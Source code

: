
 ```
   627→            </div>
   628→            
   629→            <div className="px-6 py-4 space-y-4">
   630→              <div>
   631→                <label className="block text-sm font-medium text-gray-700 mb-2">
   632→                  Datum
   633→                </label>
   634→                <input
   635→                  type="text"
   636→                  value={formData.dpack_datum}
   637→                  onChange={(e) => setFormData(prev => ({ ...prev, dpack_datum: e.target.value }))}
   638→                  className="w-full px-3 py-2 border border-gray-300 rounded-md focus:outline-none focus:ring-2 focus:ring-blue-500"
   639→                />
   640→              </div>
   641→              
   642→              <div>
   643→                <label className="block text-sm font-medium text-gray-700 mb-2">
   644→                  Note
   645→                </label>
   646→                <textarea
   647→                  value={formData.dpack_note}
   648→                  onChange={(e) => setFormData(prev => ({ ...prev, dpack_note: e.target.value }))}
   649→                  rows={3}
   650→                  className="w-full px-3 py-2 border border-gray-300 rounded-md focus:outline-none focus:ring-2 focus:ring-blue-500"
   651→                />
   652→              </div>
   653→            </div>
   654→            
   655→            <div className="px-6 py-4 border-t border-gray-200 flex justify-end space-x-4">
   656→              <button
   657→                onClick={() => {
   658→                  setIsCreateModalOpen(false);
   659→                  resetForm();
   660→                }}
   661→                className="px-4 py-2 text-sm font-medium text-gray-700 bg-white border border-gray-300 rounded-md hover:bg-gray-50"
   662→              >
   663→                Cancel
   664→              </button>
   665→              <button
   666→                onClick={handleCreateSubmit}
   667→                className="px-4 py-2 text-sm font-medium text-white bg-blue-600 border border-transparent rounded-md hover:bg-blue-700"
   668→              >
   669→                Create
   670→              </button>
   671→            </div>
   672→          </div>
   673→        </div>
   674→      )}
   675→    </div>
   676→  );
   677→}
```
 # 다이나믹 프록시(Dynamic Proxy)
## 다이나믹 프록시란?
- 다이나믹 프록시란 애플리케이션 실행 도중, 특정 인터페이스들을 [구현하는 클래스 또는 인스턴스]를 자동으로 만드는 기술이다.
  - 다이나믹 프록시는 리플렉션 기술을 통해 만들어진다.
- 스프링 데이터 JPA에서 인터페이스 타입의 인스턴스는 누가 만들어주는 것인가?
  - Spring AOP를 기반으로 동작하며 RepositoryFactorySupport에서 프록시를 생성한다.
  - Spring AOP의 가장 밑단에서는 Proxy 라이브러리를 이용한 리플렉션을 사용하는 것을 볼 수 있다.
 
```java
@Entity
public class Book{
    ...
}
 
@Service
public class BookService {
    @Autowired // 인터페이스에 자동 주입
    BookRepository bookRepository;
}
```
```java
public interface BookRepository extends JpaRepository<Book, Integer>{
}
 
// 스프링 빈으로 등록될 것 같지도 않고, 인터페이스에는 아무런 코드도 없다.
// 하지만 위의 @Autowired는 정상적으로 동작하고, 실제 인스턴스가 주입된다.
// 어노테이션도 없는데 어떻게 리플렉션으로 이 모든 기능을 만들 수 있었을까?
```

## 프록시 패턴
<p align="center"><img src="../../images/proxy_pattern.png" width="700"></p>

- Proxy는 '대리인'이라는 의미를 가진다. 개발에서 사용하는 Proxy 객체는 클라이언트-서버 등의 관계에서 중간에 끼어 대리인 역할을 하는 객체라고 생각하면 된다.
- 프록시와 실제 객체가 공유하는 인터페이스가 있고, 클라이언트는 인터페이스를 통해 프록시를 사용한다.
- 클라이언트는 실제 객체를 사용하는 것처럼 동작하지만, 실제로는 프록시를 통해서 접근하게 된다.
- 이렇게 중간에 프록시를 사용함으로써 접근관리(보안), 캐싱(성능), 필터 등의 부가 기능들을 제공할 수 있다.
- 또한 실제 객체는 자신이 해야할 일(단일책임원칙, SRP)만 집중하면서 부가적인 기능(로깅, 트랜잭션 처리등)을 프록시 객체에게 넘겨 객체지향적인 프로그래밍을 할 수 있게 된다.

## WORK TO BE COMPLETED
In how many lines of the material does the word "focus" appear? Give only the number.

## TASK RESULT
2